Coleman, 51, of St. Louis, has not formed a campaign committee and so far has reported raising no money for the auditor's race.
"I've decided that I am running," Coleman said in an interview with The Associated Press. "I just haven't decided when I'm making the [official] announcement."
Coleman is the second Democrat to enter the race. Buchanan County Auditor Susan Montee, 46, announced her candidacy last month and immediately put $500,000 of her own money into the campaign -- a commitment intended partly to demonstrate her seriousness to potential rivals.
But Coleman said she was undeterred and pledged to have an "impressive" campaign account when finance reports are next due to the Missouri Ethics Commission in January.
"This isn't a race to see who can announce first; this is an opportunity for the people of Missouri to determine who will best represent them, and I will be prepared to represent them well," Coleman said.

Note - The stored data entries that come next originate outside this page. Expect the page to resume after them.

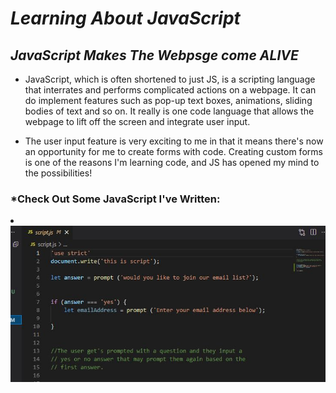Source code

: # ***Learning About JavaScript***

## *JavaScript Makes The Webpsge come ALIVE*

- JavaScript, which is often shortened to just JS, is a scripting language
that interrates and performs complicated actions on a webpage. It can do 
implement features such as pop-up text boxes, animations, sliding bodies
of text and so on. It really is one code language that allows the webpage to lift off the screen and integrate user input.

- The user input feature is very exciting to me in that it means there's now
an opportunity for me to create forms with code. Creating custom forms is one of the reasons I'm learning code, and JS has opened my mind to the possibilities! 

### *Check Out Some JavaScript I've Written:

<li><img src="2022123.jpg"> </li>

Prevented by term limits from seeking re-election to the Senate, Coleman already has closed her legislative campaign account. So far, Coleman said she has been accumulating pledges -- not cash -- for her auditor's race, which is why she didn't file an Ethics Commission report due Monday for the past quarter.
McCaskill, also a Democrat, is challenging Republican U.S. Sen. Jim Talent in 2006 instead of seeking re-election.
Two Republicans also have already entered the auditor's race -- state Rep. Jack Jackson, of Wildwood, and state Sen. John Loudon, of Ballwin.
Coleman, a Sikeston native, was elected in 2000 to a St. Louis seat in the House of Representatives. But before her first term even ended, Coleman won a February 2002 special election for a Senate seat left vacant by the death of Paula Carter. Coleman easily won re-election last year and was selected by Democratic colleagues as their Senate leader.
Montee said Coleman's entry into the race wouldn't change her strategy of campaigning across rural Missouri and stressing her experience.
"I have a lot of respect for Sen. Coleman. I think she's a good leader for our party, but it really doesn't affect how I'm running this race," Montee said. "There are certain qualifications needed in the state auditor's office. We believe you should have advance training, whether it is as an attorney or CPA, and I have both."
Coleman has a journalism degree from Lincoln University in Jefferson City and previously worked for the secretary of state's office and St. Louis Housing Authority.